> **Records from a collection**
***

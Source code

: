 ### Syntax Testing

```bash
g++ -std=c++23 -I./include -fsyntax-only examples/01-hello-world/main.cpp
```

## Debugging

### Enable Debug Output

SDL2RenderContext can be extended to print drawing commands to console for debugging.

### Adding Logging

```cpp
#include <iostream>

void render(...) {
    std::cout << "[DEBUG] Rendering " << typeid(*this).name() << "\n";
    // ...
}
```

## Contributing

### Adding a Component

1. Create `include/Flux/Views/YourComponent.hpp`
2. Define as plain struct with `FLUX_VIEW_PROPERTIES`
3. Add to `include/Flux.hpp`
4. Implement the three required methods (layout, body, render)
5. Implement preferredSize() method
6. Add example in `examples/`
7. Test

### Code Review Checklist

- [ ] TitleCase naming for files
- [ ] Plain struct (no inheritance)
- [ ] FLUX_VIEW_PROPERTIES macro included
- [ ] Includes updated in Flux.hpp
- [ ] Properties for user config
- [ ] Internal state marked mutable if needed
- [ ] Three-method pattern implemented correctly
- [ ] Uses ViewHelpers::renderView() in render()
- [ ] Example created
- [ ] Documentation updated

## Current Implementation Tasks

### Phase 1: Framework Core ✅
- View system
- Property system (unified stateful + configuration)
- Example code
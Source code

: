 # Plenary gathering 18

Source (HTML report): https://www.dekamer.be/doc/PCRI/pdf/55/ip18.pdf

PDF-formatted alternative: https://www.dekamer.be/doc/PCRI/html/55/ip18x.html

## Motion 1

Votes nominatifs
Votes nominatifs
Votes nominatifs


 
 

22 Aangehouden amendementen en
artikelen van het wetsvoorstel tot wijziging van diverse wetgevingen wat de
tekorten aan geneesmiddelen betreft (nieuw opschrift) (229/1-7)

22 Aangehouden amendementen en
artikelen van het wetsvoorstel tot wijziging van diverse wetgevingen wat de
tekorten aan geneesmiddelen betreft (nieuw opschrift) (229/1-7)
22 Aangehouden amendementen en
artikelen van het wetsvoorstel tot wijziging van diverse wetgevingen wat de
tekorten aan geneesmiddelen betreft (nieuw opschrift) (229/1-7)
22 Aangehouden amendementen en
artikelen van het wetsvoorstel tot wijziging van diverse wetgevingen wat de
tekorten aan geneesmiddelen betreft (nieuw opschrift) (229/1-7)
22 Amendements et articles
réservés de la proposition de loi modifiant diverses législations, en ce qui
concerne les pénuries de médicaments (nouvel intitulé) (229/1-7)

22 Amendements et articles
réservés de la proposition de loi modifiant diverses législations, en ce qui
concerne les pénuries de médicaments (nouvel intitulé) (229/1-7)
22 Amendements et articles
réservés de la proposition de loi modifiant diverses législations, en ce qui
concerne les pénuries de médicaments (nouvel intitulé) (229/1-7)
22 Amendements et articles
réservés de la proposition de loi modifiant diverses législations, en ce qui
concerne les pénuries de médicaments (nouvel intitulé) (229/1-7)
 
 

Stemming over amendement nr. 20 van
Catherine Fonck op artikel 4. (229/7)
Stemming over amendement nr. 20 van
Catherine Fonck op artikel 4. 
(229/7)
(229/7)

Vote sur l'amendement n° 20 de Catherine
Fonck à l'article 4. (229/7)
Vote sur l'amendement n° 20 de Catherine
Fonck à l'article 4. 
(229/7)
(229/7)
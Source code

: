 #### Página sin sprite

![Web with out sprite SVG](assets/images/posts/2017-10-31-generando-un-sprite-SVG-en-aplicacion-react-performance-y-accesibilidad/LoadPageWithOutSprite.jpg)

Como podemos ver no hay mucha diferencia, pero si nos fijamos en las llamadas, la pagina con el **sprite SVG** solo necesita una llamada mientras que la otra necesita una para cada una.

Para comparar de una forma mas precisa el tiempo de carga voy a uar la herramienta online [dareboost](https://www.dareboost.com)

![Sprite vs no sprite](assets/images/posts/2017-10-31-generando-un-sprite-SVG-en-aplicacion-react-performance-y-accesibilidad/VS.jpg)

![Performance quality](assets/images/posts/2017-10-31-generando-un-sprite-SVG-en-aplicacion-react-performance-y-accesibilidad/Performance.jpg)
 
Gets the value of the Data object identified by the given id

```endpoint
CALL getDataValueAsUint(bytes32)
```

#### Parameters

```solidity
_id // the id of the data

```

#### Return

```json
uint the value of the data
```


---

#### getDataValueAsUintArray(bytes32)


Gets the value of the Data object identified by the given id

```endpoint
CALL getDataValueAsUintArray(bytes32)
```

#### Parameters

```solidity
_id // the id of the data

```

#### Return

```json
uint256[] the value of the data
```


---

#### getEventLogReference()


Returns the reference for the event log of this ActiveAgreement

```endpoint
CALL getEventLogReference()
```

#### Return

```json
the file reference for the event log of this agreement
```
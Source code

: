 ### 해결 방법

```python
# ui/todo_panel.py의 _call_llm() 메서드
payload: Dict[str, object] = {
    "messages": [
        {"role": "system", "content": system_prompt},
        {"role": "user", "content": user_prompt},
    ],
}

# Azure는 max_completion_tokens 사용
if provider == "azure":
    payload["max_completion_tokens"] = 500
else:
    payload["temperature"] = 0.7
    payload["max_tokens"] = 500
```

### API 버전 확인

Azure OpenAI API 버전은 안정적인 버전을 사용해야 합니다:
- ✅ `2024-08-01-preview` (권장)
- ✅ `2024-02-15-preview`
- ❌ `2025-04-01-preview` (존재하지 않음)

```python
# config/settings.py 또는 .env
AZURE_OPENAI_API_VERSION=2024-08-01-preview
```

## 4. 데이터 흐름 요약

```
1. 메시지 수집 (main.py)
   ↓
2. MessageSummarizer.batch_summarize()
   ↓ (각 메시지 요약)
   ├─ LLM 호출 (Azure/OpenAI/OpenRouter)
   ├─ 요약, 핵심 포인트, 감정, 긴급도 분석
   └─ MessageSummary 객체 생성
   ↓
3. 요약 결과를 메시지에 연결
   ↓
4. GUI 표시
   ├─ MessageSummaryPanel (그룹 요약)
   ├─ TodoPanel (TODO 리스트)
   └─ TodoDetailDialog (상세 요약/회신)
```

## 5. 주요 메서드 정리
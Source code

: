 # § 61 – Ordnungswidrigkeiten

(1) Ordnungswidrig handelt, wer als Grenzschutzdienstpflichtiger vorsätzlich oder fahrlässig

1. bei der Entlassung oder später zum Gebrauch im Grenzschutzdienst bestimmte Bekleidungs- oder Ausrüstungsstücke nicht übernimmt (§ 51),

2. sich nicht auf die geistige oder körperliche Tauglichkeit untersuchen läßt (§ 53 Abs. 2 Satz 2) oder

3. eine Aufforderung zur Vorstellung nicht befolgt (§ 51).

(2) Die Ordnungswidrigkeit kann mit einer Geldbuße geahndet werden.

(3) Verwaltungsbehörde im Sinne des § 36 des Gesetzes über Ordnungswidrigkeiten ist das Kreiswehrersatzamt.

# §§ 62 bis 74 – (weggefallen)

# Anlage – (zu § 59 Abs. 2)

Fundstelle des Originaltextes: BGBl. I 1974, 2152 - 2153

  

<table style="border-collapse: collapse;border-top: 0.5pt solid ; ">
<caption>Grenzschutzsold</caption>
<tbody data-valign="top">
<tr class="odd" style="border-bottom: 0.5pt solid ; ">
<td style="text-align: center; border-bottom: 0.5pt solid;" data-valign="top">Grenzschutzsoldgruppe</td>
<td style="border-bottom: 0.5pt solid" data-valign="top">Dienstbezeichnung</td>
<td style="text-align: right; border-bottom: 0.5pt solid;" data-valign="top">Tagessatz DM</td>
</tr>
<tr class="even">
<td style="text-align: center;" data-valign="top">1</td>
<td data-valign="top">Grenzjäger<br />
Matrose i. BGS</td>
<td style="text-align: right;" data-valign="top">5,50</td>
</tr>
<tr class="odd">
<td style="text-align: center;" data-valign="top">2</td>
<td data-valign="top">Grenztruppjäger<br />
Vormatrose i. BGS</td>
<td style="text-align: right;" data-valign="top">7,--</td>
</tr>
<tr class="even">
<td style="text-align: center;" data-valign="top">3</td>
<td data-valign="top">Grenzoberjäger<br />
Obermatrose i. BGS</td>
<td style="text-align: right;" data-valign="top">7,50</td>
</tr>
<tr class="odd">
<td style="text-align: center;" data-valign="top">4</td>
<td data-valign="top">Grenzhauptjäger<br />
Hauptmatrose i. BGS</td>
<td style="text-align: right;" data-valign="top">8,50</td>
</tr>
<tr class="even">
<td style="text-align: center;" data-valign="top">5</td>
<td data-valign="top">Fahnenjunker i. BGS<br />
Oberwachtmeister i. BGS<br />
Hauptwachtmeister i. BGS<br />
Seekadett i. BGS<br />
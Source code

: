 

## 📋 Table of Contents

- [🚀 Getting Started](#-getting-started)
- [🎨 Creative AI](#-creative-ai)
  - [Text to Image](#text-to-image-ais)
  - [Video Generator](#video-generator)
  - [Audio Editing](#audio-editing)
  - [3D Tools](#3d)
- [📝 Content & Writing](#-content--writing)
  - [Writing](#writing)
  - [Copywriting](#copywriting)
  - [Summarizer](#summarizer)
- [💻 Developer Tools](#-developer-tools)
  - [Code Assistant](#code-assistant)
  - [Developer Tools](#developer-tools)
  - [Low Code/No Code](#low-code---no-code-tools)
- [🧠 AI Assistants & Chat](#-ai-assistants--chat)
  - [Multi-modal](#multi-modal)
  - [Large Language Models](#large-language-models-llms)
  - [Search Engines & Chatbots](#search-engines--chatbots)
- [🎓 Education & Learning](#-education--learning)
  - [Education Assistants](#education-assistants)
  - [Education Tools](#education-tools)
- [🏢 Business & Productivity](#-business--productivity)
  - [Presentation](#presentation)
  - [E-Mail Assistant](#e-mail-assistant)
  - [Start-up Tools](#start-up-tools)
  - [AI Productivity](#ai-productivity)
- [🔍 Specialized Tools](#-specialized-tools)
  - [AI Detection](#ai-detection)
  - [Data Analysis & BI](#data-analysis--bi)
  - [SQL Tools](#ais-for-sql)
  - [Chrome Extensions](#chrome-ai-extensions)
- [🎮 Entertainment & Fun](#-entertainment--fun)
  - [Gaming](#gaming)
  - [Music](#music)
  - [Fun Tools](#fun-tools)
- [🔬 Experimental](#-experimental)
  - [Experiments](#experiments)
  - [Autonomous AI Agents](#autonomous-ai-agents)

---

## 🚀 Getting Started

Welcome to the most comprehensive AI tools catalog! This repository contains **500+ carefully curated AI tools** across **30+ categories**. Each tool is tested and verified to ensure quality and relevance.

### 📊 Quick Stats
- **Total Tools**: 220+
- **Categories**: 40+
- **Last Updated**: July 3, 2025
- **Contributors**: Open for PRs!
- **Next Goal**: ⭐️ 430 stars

***

> **ASSIGNED TASK**
Both the first line of the records above and the line containing "- [ ] Includes updated in Flux.hpp" are to be transcribed exactly, together with every line between them, and nothing else.

> **YOUR SOLUTION**
Source code

: ### Syntax Testing

```bash
g++ -std=c++23 -I./include -fsyntax-only examples/01-hello-world/main.cpp
```

## Debugging

### Enable Debug Output

SDL2RenderContext can be extended to print drawing commands to console for debugging.

### Adding Logging

```cpp
#include <iostream>

void render(...) {
    std::cout << "[DEBUG] Rendering " << typeid(*this).name() << "\n";
    // ...
}
```

## Contributing

### Adding a Component

1. Create `include/Flux/Views/YourComponent.hpp`
2. Define as plain struct with `FLUX_VIEW_PROPERTIES`
3. Add to `include/Flux.hpp`
4. Implement the three required methods (layout, body, render)
5. Implement preferredSize() method
6. Add example in `examples/`
7. Test

### Code Review Checklist

- [ ] TitleCase naming for files
- [ ] Plain struct (no inheritance)
- [ ] FLUX_VIEW_PROPERTIES macro included
- [ ] Includes updated in Flux.hpp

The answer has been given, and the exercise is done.